Meluruskan Tujuan Divestasi
Priyo mengingatkan agar Pemerintah tidak hanya menjadikan kepemilikan saham mayoritas sebagai tujuan divestasi. Hal ini mengingat masih perlu penguatan-penguatan instrumen pendukung divestasi agar keberadaan divestasi tidak menjadi bumerang bagi keuangan dalam negeri.

“Hal ini penting untuk bangsa dan negara. Jangan sampai, meskipun ada divestasi, tapi divestasi itu tidak pernah menguntungkan Indonesia. Boleh Indonesia punya saham lebih besar dari asing. Tapi untuk mendapakan saham segitu, apa yang kamu taruh di situ? Apa yang kamu lakukan, apa yang kamu keluarkan untuk mendapatkan saham sebesar itu? Wajar apa tidak,” kataya.

Priyo menyayangkan ketika tujuan awal adanya kebijakan divestasi, di mana ingin memperkuat peran Pemerintah dan perusahaan tambang lokal, namun harus terbentur dengan harga yang sebegitu mahal.

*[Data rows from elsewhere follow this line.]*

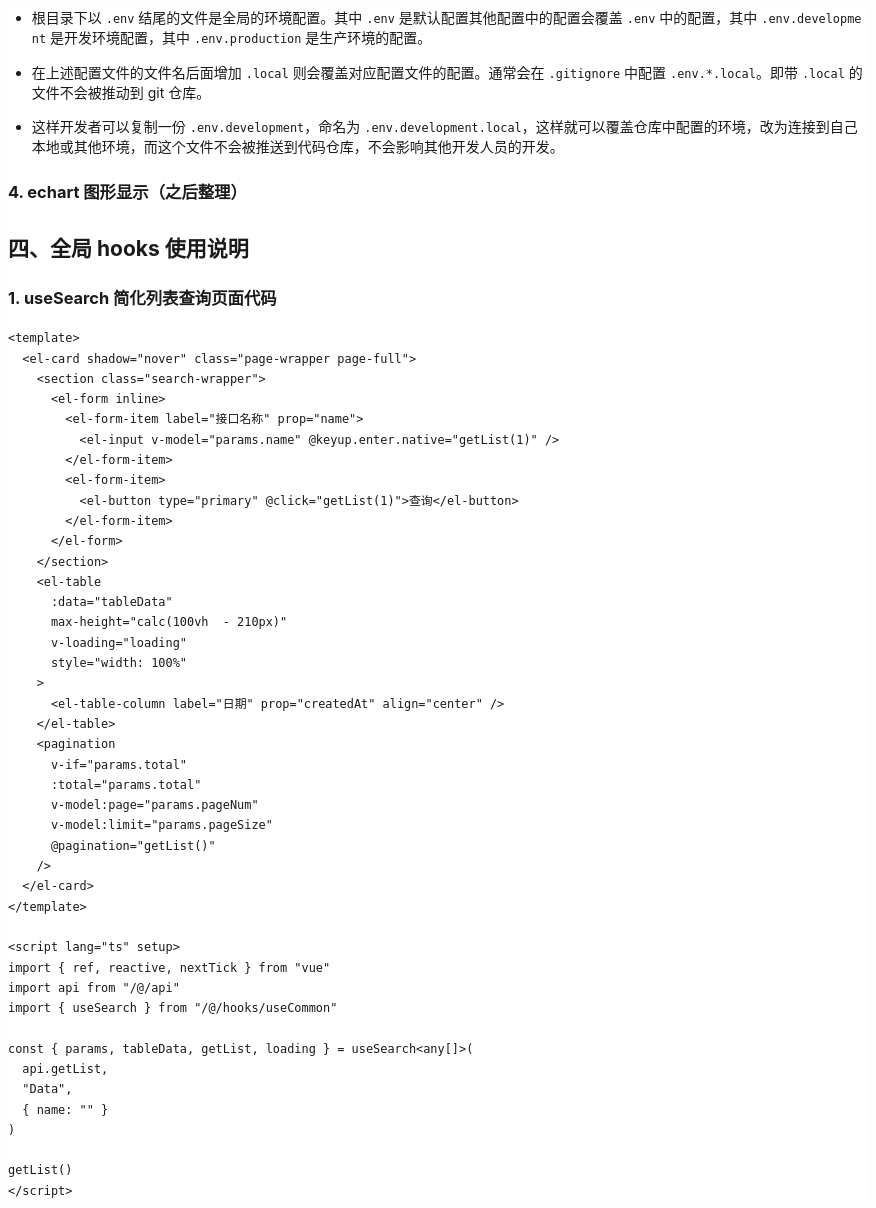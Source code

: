 - 根目录下以 `.env` 结尾的文件是全局的环境配置。其中 `.env` 是默认配置其他配置中的配置会覆盖 `.env` 中的配置，其中 `.env.development` 是开发环境配置，其中 `.env.production` 是生产环境的配置。

- 在上述配置文件的文件名后面增加 `.local` 则会覆盖对应配置文件的配置。通常会在 `.gitignore` 中配置 `.env.*.local`。即带 `.local` 的文件不会被推动到 git 仓库。

- 这样开发者可以复制一份 `.env.development`，命名为 `.env.development.local`，这样就可以覆盖仓库中配置的环境，改为连接到自己本地或其他环境，而这个文件不会被推送到代码仓库，不会影响其他开发人员的开发。

### 4. echart 图形显示（之后整理）

## 四、全局 hooks 使用说明

### 1. useSearch 简化列表查询页面代码

```vue
<template>
  <el-card shadow="nover" class="page-wrapper page-full">
    <section class="search-wrapper">
      <el-form inline>
        <el-form-item label="接口名称" prop="name">
          <el-input v-model="params.name" @keyup.enter.native="getList(1)" />
        </el-form-item>
        <el-form-item>
          <el-button type="primary" @click="getList(1)">查询</el-button>
        </el-form-item>
      </el-form>
    </section>
    <el-table
      :data="tableData"
      max-height="calc(100vh  - 210px)"
      v-loading="loading"
      style="width: 100%"
    >
      <el-table-column label="日期" prop="createdAt" align="center" />
    </el-table>
    <pagination
      v-if="params.total"
      :total="params.total"
      v-model:page="params.pageNum"
      v-model:limit="params.pageSize"
      @pagination="getList()"
    />
  </el-card>
</template>

<script lang="ts" setup>
import { ref, reactive, nextTick } from "vue"
import api from "/@/api"
import { useSearch } from "/@/hooks/useCommon"

const { params, tableData, getList, loading } = useSearch<any[]>(
  api.getList,
  "Data",
  { name: "" }
)

getList()
</script>
```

“Divestasi itu maksud pemerintah apa? apakah ingin memperbesar kepemilikan atau ingin memperbesar kemakmuran bangsa dan negara. Kalau kepemilikan, kita bisa saja salah. Kepemilikan itu tidak berarti kemakmuran kan. Saya memiliki saham mayoritas 51 persen, tapi saya mengeluarkan duit AS$1 miliar sekarang untuk membeli 51 persen. Pertanyaanya, apakah yang 51 persen itu bisa mengembalikan yang satu miliar?,” ujarnya.

Apabila penilaian terhadap saham asing dilakukaan secara wajar oleh penilai independen, tanpa digelembungkan, Pemerintah maupun perusahaan tambang lokal mampu membeli saham asing yang dilepas tersebut.

“Orang survey bisa menaksir nilai dari tanahnya, nilai dari asetnya, nilai dari pabriknya, tapi nilai dari umur dan operasi tambang, dia gak bisa menilai. Sehingga itu harus di integrasikan (dengan penilai independen) baru maksud dan tujuan divestasi itu bisa di capai untuk sebesar-besarnya kemakmuran rakyat,” kata Priyo.